On April 11, 1814, Napoleon was exiled to Elba after he was forced to abdicate as Emperor of France. Learn the truth about Napoleon, “The Little Corporal,” from his real height to his failure after invading Russia and how he might have died...
Napoleon Wasn’t Short Napoleon was actually tall for this period of history, and although he is commonly reported as having been 5’2” inches tall, this was measured in French units. By modern standards, he would have been about 5’7”, while the average Frenchman of the day was 5’5”. One thing that might have added to the myth is that his guards were a lot larger than he was, which is where he may have gotten his nickname, “The Little Corporal.”
He Was Once Arrested for Treason Following the French “Reign of Terror,” Napoleon was arrested on suspicion of treason after he was praised by Augustin Robespierre, who happened to be the brother of the French leader associated with the French Revolution. Napoleon was released after several weeks after the investigation went nowhere and never lost his position in the army. Following this, he was involved in repelling an attack by royalists on Paris, and then went on to lead France’s conquest of the northern part of Italy, which raised his prominence in France.
Napoleon Staged a Coup to Take Over Control of France The French Revolution wasn’t a stranger to coups d’état, but the last was conducted by Napoleon after he returned to France in October 1799 following a military campaign in Egypt. The plot to overthrow the government included high-level officials, and on November 9, they, along with Napoleon, overthrew the Directory that was in charge of running the country. After an actual fight in the legislature, troops cleared the building and the new government was set up with Napoleon as first consul.
Napoleon’s Luck Ran Out in 1812 Napoleon scored numerous military victories, but he ran out of luck in 1812 when he invaded Russia supposedly to punish the czar for refusing to comply with the British trade embargo. Napoleon’s army, estimated at between 450,000 and 650,000 troops, moved through the country as the Russians retreated, burning everything behind them. By the time the French reached Moscow, which the Russians had torched also, Napoleon had realized that his troops, already decimated by disease and desertions, would not survive there over the winter. When the French army tried to leave Russia, the number of troops was down to just a fraction of what it was before because the Russians followed, attacking the French rear and flanks, and the difficult weather and lack of supplies did the rest.
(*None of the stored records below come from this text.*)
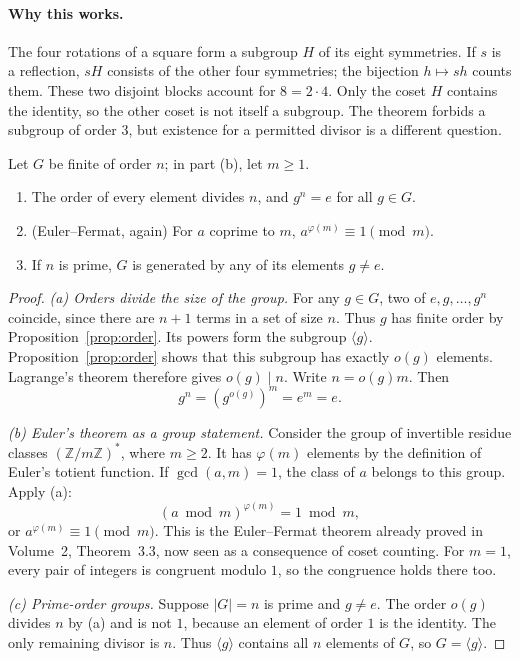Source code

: \paragraph{Why this works.}
The four rotations of a square form a subgroup $H$ of its eight symmetries.
If $s$ is a reflection, $sH$ consists of the other four symmetries; the
bijection $h\mapsto sh$ counts them. These two disjoint blocks account for
$8=2\cdot4$. Only the coset $H$ contains the identity, so the other coset
is not itself a subgroup. The theorem forbids a subgroup of order $3$,
but existence for a permitted divisor is a different question.

\begin{corollary}\label{cor:lagrange}
Let $G$ be finite of order $n$; in part (b), let $m\ge1$.
\begin{enumerate}[label=(\alph*)]
\item The order of every element divides $n$, and $g^n=e$ for all $g\in G$.
\item (Euler--Fermat, again) For $a$ coprime to $m$, $a^{\varphi(m)}\equiv1\pmod m$.
\item If $n$ is prime, $G$ is generated by any of its elements $g\ne e$.
\end{enumerate}
\end{corollary}
\begin{proof}
\emph{(a) Orders divide the size of the group.}
For any $g\in G$, two of $e,g,\ldots,g^n$ coincide, since there are $n+1$ terms in a set of size $n$. Thus $g$ has finite order by Proposition~\ref{prop:order}. Its powers form the subgroup
$\langle g\rangle$. Proposition~\ref{prop:order} shows
that this subgroup has exactly $o(g)$ elements.
Lagrange's theorem therefore gives $o(g)\mid n$.
Write $n=o(g)m$. Then
\[
g^n=(g^{o(g)})^m=e^m=e.
\]

\emph{(b) Euler's theorem as a group statement.}
Consider the group of invertible residue classes
$(\mathbb Z/m\mathbb Z)^*$, where $m\ge2$.
It has $\varphi(m)$ elements by the definition of
Euler's totient function. If $\gcd(a,m)=1$, the
class of $a$ belongs to this group. Apply (a):
\[
(a\bmod m)^{\varphi(m)}=1\bmod m,
\]
or $a^{\varphi(m)}\equiv1\pmod m$.
This is the Euler--Fermat theorem already proved in Volume~2, Theorem~3.3,
now seen as a consequence of coset counting.
For $m=1$, every pair of integers is congruent modulo $1$, so the congruence holds there too.

\emph{(c) Prime-order groups.}
Suppose $|G|=n$ is prime and $g\ne e$.
The order $o(g)$ divides $n$ by (a) and is not $1$,
because an element of order $1$ is the identity.
The only remaining divisor is $n$.
Thus $\langle g\rangle$ contains all $n$ elements of $G$,
so $G=\langle g\rangle$.
\end{proof}

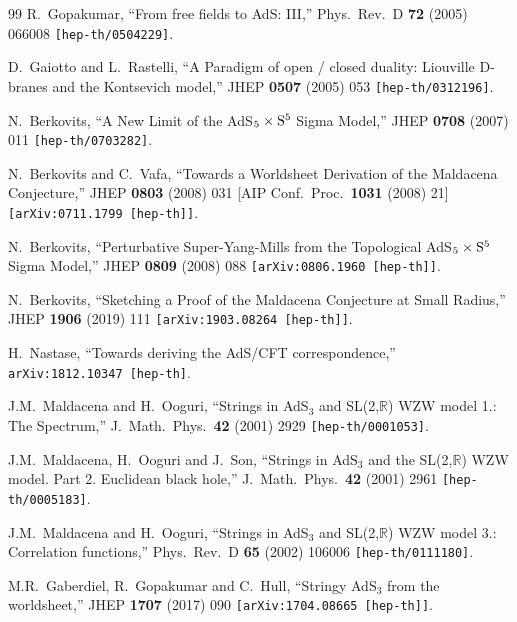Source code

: \documentclass[12pt,a4paper]{article}
\begin{document}
\begin{thebibliography}{99}
R.~Gopakumar,
``From free fields to AdS: III,''
Phys.\ Rev.\ D {\bf 72} (2005) 066008 
{\tt  [hep-th/0504229]}.

D.~Gaiotto and L.~Rastelli,
``A Paradigm of open / closed duality: Liouville D-branes and the Kontsevich model,''
JHEP {\bf 0507} (2005) 053 
{\tt [hep-th/0312196]}.
 
N.~Berkovits,
``A New Limit of the AdS$_5 \times {\rm S}^5$ Sigma Model,''
JHEP {\bf 0708} (2007) 011 
{\tt [hep-th/0703282]}. 
  
N.~Berkovits and C.~Vafa,
``Towards a Worldsheet Derivation of the Maldacena Conjecture,''
JHEP {\bf 0803} (2008) 031 
[AIP Conf.\ Proc.\  {\bf 1031} (2008) 21]
{\tt [arXiv:0711.1799 [hep-th]]}.
  
N.~Berkovits,
``Perturbative Super-Yang-Mills from the Topological AdS$_5 \times {\rm S}^5$ Sigma Model,''
JHEP {\bf 0809} (2008) 088 
{\tt  [arXiv:0806.1960 [hep-th]]}. 

N.~Berkovits,
``Sketching a Proof of the Maldacena Conjecture at Small Radius,''
JHEP {\bf 1906} (2019) 111 
{\tt [arXiv:1903.08264 [hep-th]]}.  
 
H.~Nastase,
``Towards deriving the AdS/CFT correspondence,''
{\tt arXiv:1812.10347 [hep-th]}.

J.M.~Maldacena and H.~Ooguri,
``Strings in AdS$_3$ and SL(2,$\mathbb{R}$) WZW model 1.: The Spectrum,''
J.\ Math.\ Phys.\  {\bf 42} (2001) 2929
{\tt [hep-th/0001053]}.

J.M.~Maldacena, H.~Ooguri and J.~Son,
``Strings in AdS$_3$ and the SL(2,$\mathbb{R}$) WZW model. Part 2. Euclidean black hole,''
J.\ Math.\ Phys.\  {\bf 42} (2001) 2961
{\tt [hep-th/0005183]}.

J.M.~Maldacena and H.~Ooguri,
``Strings in AdS$_3$ and SL(2,$\mathbb{R}$) WZW model 3.: Correlation functions,''
Phys.\ Rev.\ D {\bf 65} (2002) 106006
{\tt [hep-th/0111180]}.

M.R.~Gaberdiel, R.~Gopakumar and C.~Hull,
``Stringy AdS$_{3}$ from the worldsheet,''
JHEP {\bf 1707} (2017) 090
{\tt [arXiv:1704.08665 [hep-th]]}.  


\end{thebibliography}
\end{document}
The Great French Leader Probably Didn’t Die of Poisoning Three weeks before Napoleon died, he wrote out his will, saying that he was dying because he was being murdered by an assassin sent by the English. The rumor that Napoleon was poisoned by arsenic was reinforced when his body was exhumed to rebury it in Paris in 1840. It was found to be in remarkably good condition, and it is known that arsenic slows decomposition. However, another theory suggests that Napoleon’s exposure to arsenic might have come from the wallpaper at the prison where he was incarcerated because green wallpapers, which were popular during the 19th century, contained arsenic as a way to get the bright color.